PDF Compression Options

by Mark Gavin

Appligent applications support a variety of file compression options.  Following is a more detailed description of the types of PDF file compression capabilities available.

Flate – Encode non-encoded streams using Flate compression.  Flate is basically Zip compression; so, any content streams which are not compressed will be compressed using Flate.

No LZW – Lempel–Ziv–Welch (LZW) is a lossless compression used extensively throughout the early Internet and in early PDF files. The use of LZW fell out of favor because of licensing issues with Unisis, the owner of the LZW patent. A good history of LZW is available on Wikipedia. This replaces all LZW encoded streams with Flate.

Remove ASCII-85 – An older style encoding which allowed early PDF files to be transferred and stored on systems which used 7 bit ASCII. This type of encoding is no longer necessary and actually expands the size of the content streams.

Optimize Fonts – Merge identical font descriptors and encodings. If different pages in the input document use exactly the same set of glyphs, then optimize fonts should consolidate all the identical FontDescriptors into a single object.

Optimize XObjects – Merge identical forms and images, as determined by an MD5 hash of their contents. See PDF Object Types for more information.

Optimize Content – Look for common initial sub-sequences among content streams (the sequences of marking operators), and generate substreams that can be shared among the document page content.

Compress Object Streams – A PDF file is a collection of objects. Classically, objects can contain data that can be compressed; but, the objects themselves were not compressed.  Compress Object Streams takes a collection of PDF objects and compresses the entire collection of objects into one compressed stream. This capability was introduced in PDF 1.5 (Acrobat 6) and can significantly reduce file size.

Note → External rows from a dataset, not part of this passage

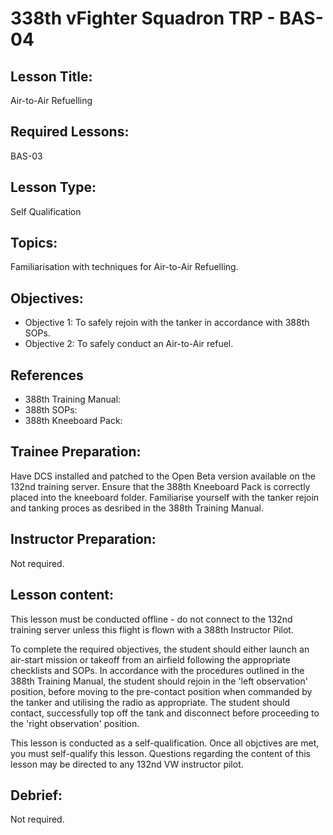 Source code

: # 338th vFighter Squadron TRP - BAS-04

## Lesson Title:
Air-to-Air Refuelling

## Required Lessons:
BAS-03

## Lesson Type:
Self Qualification

## Topics:
Familiarisation with techniques for Air-to-Air Refuelling.

## Objectives:
* Objective 1: To safely rejoin with the tanker in accordance with 388th SOPs.
* Objective 2: To safely conduct an Air-to-Air refuel.

## References
* 388th Training Manual:
* 388th SOPs:
* 388th Kneeboard Pack:

## Trainee Preparation:
Have DCS installed and patched to the Open Beta version available on the 132nd training server.
Ensure that the 388th Kneeboard Pack is correctly placed into the kneeboard folder.
Familiarise yourself with the tanker rejoin and tanking proces as desribed in the 388th Training Manual.

## Instructor Preparation:
Not required.

## Lesson content:
This lesson must be conducted offline - do not connect to the 132nd training server unless this flight is flown with a 388th Instructor Pilot.

To complete the required objectives, the student should either launch an air-start mission or takeoff from an airfield following the appropriate checklists and SOPs. In accordance with the procedures outlined in the 388th Training Manual, the student should rejoin in the 'left observation' position, before moving to the pre-contact position when commanded by the tanker and utilising the radio as appropriate. The student should contact, successfully top off the tank and disconnect before proceeding to the 'right observation' position.

This lesson is conducted as a self-qualification. Once all objctives are met, you must self-qualify this lesson.
Questions regarding the content of this lesson may be directed to any 132nd VW instructor pilot.

## Debrief:
Not required.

Compress Structure – Compress only those objects that are related to logical structure (for example, tagged PDF). The result is compatible with any version of PDF or Acrobat, but the compressed objects are usable only in PDF 1.5 (Acrobat 6).

XMP Read Only – Suppresses the generation of padding in the XMP metadata. Normally, XMP metadata inside the PDF file contains a bunch of blank space just in case anyone wants to add additional metadata to the file. In reality, this blank space is rarely, if ever, used, and not adding this blank space just makes the file a bit smaller.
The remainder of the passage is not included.